Hierarchical autonomous switching control of a multi-modes omnidirectional mobile robot

Abstract

Adequate control flexibility and tracking precision of the omnidirectional mobile robot (OMR) are difficult to be guaranteed with a fixed control mode. To address this challenge, this paper presents a modified hierarchical autonomous switching control scheme for an OMR with multiple maneuver-modes, which is capable of switching the alternative modes to adapt to the operational conditions and performing a satisfactory trajectory tracking control. Utilizing a hierarchical switching signal, the design begins by formulating a hybrid discrete OMR system with multiple subsystems cascading to its alternative kinematic states. Under the integrated system constraints, a new hierarchical switched fractional-order receding horizon control is presented to offer more adjusting flexibilities, which constructs a novel fractional-order cost function and then derives a numerical solvable solution.
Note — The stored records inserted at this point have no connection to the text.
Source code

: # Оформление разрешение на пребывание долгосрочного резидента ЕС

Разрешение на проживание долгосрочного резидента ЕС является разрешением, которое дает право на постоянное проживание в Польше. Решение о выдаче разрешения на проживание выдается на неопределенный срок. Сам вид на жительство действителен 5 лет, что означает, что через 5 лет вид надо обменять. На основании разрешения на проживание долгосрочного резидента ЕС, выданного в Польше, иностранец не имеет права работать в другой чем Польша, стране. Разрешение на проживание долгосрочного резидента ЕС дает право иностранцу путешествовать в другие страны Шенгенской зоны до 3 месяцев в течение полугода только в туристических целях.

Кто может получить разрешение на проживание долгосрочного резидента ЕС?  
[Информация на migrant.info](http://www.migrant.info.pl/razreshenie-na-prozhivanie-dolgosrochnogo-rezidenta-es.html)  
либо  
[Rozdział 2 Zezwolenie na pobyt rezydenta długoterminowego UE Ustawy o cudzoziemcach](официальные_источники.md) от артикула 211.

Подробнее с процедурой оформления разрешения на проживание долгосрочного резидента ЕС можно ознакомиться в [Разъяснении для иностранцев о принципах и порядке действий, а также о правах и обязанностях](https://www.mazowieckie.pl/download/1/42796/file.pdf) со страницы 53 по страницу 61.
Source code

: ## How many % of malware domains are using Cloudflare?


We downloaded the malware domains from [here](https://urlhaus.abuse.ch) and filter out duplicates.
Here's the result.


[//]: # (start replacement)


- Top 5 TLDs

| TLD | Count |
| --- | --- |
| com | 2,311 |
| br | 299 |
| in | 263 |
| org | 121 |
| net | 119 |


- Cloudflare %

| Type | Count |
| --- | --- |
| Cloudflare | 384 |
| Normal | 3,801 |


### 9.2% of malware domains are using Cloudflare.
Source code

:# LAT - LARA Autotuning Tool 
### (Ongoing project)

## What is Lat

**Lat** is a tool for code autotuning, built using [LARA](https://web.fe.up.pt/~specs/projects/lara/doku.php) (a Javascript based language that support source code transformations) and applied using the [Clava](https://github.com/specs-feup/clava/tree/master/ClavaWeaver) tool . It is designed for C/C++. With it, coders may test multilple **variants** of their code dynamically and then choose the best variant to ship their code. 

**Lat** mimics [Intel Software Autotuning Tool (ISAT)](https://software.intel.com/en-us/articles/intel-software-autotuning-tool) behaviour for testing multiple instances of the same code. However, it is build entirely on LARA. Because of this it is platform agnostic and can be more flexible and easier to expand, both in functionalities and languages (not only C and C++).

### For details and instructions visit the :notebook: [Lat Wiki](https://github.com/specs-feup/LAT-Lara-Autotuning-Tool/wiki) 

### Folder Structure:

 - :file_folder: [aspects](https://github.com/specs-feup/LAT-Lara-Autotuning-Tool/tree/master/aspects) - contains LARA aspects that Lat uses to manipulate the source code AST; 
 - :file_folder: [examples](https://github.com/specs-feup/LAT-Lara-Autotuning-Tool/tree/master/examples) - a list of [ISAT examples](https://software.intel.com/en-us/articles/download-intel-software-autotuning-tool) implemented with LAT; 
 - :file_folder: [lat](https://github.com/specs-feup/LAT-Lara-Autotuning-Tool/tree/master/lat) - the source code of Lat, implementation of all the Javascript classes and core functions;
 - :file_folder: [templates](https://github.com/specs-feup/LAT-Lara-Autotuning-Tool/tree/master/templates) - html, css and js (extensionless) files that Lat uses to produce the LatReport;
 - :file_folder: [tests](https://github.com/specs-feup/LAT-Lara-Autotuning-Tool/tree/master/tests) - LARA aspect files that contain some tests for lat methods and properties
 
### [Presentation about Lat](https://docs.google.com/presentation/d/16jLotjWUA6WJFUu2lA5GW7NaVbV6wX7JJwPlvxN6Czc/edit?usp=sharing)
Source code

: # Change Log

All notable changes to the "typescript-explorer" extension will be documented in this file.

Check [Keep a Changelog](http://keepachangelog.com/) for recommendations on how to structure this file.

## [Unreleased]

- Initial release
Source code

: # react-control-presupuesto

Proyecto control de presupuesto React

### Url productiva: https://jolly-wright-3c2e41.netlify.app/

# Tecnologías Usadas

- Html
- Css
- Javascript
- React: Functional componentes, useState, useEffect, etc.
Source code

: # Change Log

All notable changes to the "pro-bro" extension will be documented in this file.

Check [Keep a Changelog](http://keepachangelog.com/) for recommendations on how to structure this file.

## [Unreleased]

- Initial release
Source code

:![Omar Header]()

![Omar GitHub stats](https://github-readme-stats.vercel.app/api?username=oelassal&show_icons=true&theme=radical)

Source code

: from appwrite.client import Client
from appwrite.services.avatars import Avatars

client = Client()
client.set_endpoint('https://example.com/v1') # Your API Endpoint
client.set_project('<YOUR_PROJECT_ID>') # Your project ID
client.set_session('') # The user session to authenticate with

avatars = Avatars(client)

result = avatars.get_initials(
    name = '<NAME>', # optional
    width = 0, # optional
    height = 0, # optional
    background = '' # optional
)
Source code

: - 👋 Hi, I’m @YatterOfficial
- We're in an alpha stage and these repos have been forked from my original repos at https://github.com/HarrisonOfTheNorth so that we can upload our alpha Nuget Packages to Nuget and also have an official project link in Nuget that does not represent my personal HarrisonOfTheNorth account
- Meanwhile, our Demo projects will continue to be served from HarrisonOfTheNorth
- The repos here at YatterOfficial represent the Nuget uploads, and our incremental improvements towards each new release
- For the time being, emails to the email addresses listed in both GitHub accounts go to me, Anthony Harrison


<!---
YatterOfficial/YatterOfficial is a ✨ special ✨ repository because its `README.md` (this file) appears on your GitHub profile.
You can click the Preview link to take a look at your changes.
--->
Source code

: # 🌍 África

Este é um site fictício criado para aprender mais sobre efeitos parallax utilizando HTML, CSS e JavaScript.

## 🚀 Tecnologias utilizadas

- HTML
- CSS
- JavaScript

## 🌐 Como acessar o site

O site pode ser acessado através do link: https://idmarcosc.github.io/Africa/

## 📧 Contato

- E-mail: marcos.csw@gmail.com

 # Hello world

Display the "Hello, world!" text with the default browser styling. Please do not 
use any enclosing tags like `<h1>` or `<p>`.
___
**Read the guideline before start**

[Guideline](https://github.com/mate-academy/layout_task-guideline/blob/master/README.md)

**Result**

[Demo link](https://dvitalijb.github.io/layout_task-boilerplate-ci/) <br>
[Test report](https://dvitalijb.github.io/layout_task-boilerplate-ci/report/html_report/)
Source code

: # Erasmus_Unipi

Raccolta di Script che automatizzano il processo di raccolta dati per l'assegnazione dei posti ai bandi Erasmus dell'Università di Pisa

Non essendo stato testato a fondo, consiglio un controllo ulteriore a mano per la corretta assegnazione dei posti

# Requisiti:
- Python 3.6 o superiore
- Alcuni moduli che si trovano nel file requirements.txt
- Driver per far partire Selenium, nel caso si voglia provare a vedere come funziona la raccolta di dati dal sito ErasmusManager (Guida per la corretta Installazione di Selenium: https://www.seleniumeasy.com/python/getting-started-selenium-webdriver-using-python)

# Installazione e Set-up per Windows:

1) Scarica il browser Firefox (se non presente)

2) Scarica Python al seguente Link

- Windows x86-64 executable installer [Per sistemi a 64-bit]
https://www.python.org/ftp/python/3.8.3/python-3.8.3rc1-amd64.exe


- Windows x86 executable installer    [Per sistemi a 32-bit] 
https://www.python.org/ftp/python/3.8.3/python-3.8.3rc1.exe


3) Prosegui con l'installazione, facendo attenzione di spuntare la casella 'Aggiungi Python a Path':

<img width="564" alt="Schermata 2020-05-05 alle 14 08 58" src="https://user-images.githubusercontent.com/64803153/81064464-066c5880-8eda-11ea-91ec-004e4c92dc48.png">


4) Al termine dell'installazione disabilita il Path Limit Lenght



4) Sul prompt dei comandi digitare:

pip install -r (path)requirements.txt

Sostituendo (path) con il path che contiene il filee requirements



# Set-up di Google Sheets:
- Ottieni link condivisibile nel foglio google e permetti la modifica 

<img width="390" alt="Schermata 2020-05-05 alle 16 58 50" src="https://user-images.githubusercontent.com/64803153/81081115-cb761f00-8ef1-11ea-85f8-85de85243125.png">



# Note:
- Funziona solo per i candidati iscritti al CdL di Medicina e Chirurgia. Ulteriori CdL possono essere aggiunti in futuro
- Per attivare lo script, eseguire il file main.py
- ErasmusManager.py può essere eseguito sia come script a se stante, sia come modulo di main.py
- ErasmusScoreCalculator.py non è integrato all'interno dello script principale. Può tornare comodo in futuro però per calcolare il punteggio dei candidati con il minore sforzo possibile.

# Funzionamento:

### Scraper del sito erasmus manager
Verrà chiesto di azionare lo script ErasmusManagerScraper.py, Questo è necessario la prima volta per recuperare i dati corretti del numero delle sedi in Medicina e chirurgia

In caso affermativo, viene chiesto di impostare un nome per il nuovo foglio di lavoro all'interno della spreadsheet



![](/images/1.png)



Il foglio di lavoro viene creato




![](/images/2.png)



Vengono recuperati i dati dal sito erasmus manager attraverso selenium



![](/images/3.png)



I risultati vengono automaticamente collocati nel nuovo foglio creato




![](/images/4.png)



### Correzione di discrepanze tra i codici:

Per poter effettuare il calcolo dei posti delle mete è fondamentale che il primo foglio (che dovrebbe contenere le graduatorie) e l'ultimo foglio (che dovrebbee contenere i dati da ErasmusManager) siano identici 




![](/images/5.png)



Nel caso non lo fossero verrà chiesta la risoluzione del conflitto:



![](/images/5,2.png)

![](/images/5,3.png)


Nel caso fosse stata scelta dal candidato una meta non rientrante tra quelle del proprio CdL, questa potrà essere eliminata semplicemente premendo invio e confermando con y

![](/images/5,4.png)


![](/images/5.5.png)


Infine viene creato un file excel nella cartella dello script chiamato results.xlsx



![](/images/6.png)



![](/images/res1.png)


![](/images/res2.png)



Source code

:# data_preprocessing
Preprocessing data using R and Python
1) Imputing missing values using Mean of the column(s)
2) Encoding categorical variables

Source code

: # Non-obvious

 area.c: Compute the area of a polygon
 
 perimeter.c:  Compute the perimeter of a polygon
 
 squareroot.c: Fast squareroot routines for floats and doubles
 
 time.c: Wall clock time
Meanwhile, with a Lyapunov-principle-based supervisory variable, an autonomous switching law is proposed so that the preferred subsystem can be selected to enhance the moving maneuverability. Under certain average dwell time conditions, the asymptotic stability of the resultant system is guaranteed. Finally, comparative experiments implemented on the real-world scenarios are provided to demonstrate the superior tracking performance and enhanced robustness of the proposed hierarchical autonomous switching control method as compared to traditional control schemes.